14 mai 2008

A Dieu vat, joli jardin !

Nous avons un tout petit appartement, mais je crois pouvoir m'enorgueillir de parvenir, sur une terrasse de 12 m², à entretenir un petit jardin de ville florissant. On y trouve du chèvrefeuille, du jasmin palissé, un pied de vigne produisant un excellent raisin muscat, un citronnier bien fructifère, un petit combava, des bougainvillées chatoyantes, un vieux yucca récupéré qui coule une paisible retraite, un érable du japon et des heuchères poussant en son pied, ainsi que tout un ensemble de plantes méditerranéennes que j'ai mis un point d'honneur à sélectionner pour leurs qualités éco-citoyennes de faibles consommatrices d'eau : graminées, laurier rose, ciste, buddléia, lavande naine, bilbergia aux hampes roses de fleurs retombantes, et autres hélicryse, romarin, crassula...
"Qui plante un jardin, plante le bonheur" est un dicton qui me plaît bien, car le jardinage a pour moi des vertus antistress imbattables, et il n'est pas rare de me voir, après une journée de boulot où tout n'est pas allé comme sur des roulettes, travailler les mains dans la terre jusqu'au lever de lune.
Honte à moi qui ai fait l'éloge du lâcher-prise, car si le matériel ne risque pas de me manquer, en bateau, je crains que ce ne soit pas le cas de mon petit jardin.
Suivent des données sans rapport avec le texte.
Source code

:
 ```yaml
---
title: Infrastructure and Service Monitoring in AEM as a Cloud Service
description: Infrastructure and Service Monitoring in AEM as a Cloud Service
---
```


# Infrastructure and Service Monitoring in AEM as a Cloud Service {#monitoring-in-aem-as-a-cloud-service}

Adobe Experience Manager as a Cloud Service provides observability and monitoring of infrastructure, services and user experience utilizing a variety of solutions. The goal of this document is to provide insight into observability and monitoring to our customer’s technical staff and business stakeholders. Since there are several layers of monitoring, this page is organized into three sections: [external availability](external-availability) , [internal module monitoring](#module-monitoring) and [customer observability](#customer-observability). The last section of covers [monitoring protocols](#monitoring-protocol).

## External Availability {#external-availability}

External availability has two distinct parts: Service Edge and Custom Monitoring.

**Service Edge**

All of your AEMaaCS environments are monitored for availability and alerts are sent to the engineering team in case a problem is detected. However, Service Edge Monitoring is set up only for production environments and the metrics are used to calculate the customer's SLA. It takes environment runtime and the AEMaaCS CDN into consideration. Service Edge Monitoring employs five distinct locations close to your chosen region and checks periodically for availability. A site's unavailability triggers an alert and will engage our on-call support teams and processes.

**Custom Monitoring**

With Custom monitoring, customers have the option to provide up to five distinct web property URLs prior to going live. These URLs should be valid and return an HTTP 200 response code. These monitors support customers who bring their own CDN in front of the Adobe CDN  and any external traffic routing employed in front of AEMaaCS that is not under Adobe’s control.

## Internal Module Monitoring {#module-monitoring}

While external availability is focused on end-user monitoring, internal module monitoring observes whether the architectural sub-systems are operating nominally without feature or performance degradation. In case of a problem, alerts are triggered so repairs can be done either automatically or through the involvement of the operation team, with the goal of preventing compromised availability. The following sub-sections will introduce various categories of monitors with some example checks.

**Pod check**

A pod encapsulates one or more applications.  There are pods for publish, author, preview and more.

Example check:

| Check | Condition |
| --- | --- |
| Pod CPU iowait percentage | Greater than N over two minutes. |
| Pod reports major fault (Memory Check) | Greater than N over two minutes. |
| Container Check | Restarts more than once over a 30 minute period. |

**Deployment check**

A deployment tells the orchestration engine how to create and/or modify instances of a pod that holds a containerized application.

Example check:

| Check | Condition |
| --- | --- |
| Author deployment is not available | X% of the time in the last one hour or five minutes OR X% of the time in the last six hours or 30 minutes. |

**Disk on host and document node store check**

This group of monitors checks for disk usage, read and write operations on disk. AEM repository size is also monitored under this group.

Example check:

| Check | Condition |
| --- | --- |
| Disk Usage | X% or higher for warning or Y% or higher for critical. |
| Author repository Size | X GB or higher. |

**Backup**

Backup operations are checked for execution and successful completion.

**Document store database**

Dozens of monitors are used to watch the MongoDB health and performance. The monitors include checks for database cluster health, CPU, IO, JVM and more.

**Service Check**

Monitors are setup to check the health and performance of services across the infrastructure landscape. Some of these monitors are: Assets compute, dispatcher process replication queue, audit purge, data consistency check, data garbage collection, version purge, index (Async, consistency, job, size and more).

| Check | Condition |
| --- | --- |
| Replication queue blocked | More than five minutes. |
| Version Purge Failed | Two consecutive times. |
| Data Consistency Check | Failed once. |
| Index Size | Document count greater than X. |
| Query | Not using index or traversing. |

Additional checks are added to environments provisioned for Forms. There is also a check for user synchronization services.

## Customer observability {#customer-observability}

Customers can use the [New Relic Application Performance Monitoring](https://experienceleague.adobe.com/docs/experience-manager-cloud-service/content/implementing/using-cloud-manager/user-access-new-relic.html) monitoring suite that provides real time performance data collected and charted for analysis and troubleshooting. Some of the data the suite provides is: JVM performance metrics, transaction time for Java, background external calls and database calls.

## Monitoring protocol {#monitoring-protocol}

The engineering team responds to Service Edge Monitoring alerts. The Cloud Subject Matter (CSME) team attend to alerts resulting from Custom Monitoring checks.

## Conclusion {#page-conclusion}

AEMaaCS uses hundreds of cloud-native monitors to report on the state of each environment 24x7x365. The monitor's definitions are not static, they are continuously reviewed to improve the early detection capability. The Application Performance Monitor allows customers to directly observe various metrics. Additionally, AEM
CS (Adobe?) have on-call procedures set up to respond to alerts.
Pire encore, en jardinière indigne, après tant de soins apportés, tant de pucerons pulvérisés, tant d'araignées rouges enrayées, tant de minutieuses tailles pratiquées, tant d'observations quotidiennes à l'affût des bourgeons, je me trouve-là dans l'obligation de laisser ce petit microcosme au bon vouloir du locataire qui viendra habiter notre appartement pour l'année.

Dans ma dernière conversation avec l'agent immobilier qui sera chargé de la gestion locative de l'appartement, je n'ai pas omis de faire part de mes inquiétudes à mon interlocuteur qui n'avait là strictement aucune solution à m'apporter. "Oui, certains propriétaires laissent leurs plantes en partant, c'est agréable pour les locataires... Sauf que la plupart du temps ils reviennent et une plante sur deux a rendu l'âme." J'ai souvent fait des rêves atroces de terrasse en friche nous accueillant à notre retour, et je dois, à chaque arrosage, me demander si les locataires occupants me feront la grâce de bien vouloir garder en vie tout ce petit monde. Comme il nous est impossible de stocker quelque part ce morceau de nature planté dans une profusion de pots, nous allons tous laisser. Et là, tel le marin quittant le port* sur son navire alors que de gros cumulonimbus noirs s'agglutinent à l'horizon, je ne pourrai que soupirer : "A Dieu vat !"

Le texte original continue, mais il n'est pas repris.